For the record, all that I ever want for Mother’s Day is a card and at a push, something small for the garden.

OP posts:
pizzaHeart · 31/03/2025 01:00

YANBU
you were very restrained in your reaction. I would be furious. Just tickets to someone I don’t like won’t be my choice of Mother’s Day present but when they are standing tickets…
Was it someone he wanted to see so hoped that you’d invite him?

FixThisKindOfFeeling · 31/03/2025 01:02

Let him sulk. It wasn't a thoughful gift and it he hasn’t listened to what you had said previously. Tell him to sell the tickets and to be more thoughtful next year.

MurkyGloom · 31/03/2025 01:06

pizzaHeart · 31/03/2025 01:00

YANBU
you were very restrained in your reaction. I would be furious. Just tickets to someone I don’t like won’t be my choice of Mother’s Day present but when they are standing tickets…
Was it someone he wanted to see so hoped that you’d invite him?

It wasn’t.

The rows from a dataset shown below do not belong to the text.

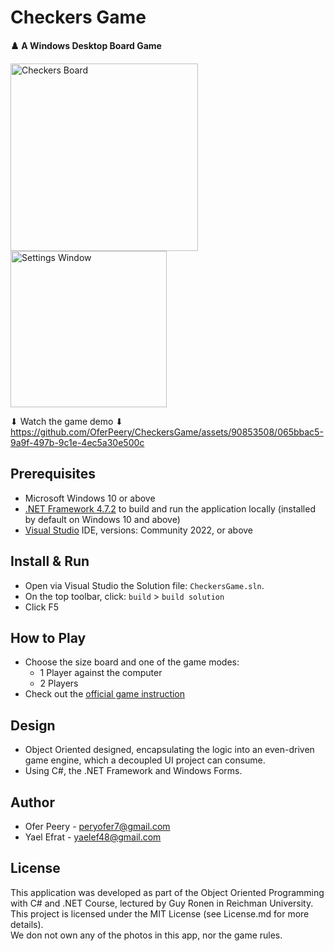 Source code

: # Checkers Game

**♟️ A Windows Desktop Board Game** 

<img width="300" alt="Checkers Board" src="https://github.com/OferPeery/CheckersGame/assets/90853508/ae918ce5-0498-4d38-ae97-ef0e86baaafc">
<img width="250" alt="Settings Window" src="https://github.com/OferPeery/CheckersGame/assets/90853508/6dfc478b-7f7c-487e-98b8-fda9781de162">  

⬇ Watch the game demo ⬇
https://github.com/OferPeery/CheckersGame/assets/90853508/065bbac5-9a9f-497b-9c1e-4ec5a30e500c

## Prerequisites
- Microsoft Windows 10 or above
- [.NET Framework 4.7.2](https://dotnet.microsoft.com/en-us/download/dotnet-framework/net472) to build and run the application locally (installed by default on Windows 10 and above)
- [Visual Studio](https://visualstudio.microsoft.com/vs/) IDE, versions: Community 2022, or above

## Install & Run

- Open via Visual Studio the Solution file: `CheckersGame.sln`.
- On the top toolbar, click: `build` > `build solution`
- Click F5

## How to Play
- Choose the size board and one of the game modes:
    - 1 Player against the computer
    - 2 Players
- Check out the [official game instruction](https://docs.google.com/document/d/13gC1NHoNyjfVQDZ5n0ETDZBm3hUAs9gXqNTmpc8H_5o/edit)

## Design
- Object Oriented designed, encapsulating the logic into an even-driven game engine, which a decoupled UI project can consume.  
- Using C#, the .NET Framework and Windows Forms.

## Author

- Ofer Peery - peryofer7@gmail.com
- Yael Efrat - yaelef48@gmail.com

## License

This application was developed as part of the Object Oriented Programming with C# and .NET Course, lectured by Guy Ronen in Reichman University.  
This project is licensed under the MIT License (see License.md for more details).  
We don not own any of the photos in this app, nor the game rules.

It was a band that I liked in my late teens. He was never into them. I had their first three albums and that was it. I doubt that I’ve actively listened to them for 20 years.

I actually feel like he’s trying to get the young me back. I’m not that person anymore… I’m middle-aged, with a demanding job, kids, a home (and beloved garden). I’m happy as I am, but this sort of feels like he’s either completely lost his mind or just thinks that I’ll turn into that energetic, carefree student that he once knew.

OP posts:
CrazyCatMam · 31/03/2025 01:09

List them on Twickets & buy something else with the money.

I’m overly invested in which band it is though… Grin

farmergirl15 · 31/03/2025 01:13

In my head I’d love to go to another concert, in my heart I know I’m too old, I like to sit, not be crowded and don’t like noise. My 15 year old wants me to get Korn tickets and I’m not sure I can hack it

pizzaHeart · 31/03/2025 01:16

If it’s not someone he liked then probably he’d like that sort of present himself or it was the easiest thing to buy online yesterday when he realised that he got you nothing for Mother’s day.
Agree with @CrazyCatMam - sell them and buy something for the garden.

latetothefisting · 31/03/2025 01:18

They're your present so do what you like with them, if that's selling it that's fine

It's an odd sort of present for mothers day, and even more so if you've specifically made clear that you would never want to go to a concert again.

I can understand him being upset if he thought it was a really good present but the correct response to that is "oh sorry, I got so excited when I saw them and remembered you liked them that I completely forgot you'd said you didn't want to go to any more concerts."(or whatever his excuse is for going against something you've specified you don't want!)

OldCottageGreenhouse · 31/03/2025 01:19

In your shoes I’d want to find out if he’d already bought these tickets when we had that conversation about never wanting to go to a concert again, before deciding on whether to be angry and disappointed or just disappointed.

MurkyGloom · 31/03/2025 01:22

It probably is the type of thing that he would like, but definitely not the band. I just checked and I last bought an album of theirs in 2001… safe to say that I’m not a big fan. I’d have been perfectly happy with a packet of seeds that would bring colour and happiness.

OP posts:
PlumRaspberryJam · 31/03/2025 01:36

Why not take a friend and have a night or two away from it all? Maybe stay near the venue and even think about leaving mid-way if it’s not amazing then back to the hotel for room service and a movie.

FixThisKindOfFeeling · 31/03/2025 01:39

CrazyCatMam · 31/03/2025 01:09

List them on Twickets & buy something else with the money.

I’m overly invested in which band it is though… Grin

I want to know too. 😂

L0bstersLass · 31/03/2025 01:48

@MurkyGloom sell the tickets on Twickets and use the cash for somethig that brings you joy.

CookingFatCat · 31/03/2025 01:51

Standing only? The travel and standing would be a no from me!

FeministUnderTheCatriarchy · 31/03/2025 01:56

It's really thoughtless and shows he doesn't actually listen to you. I would be so disappointed too OP.

If he really is trying to get you to be how you were when you were younger, that is a bigger issue that needs addressing. Men thinking that way often leads to bad things down the road.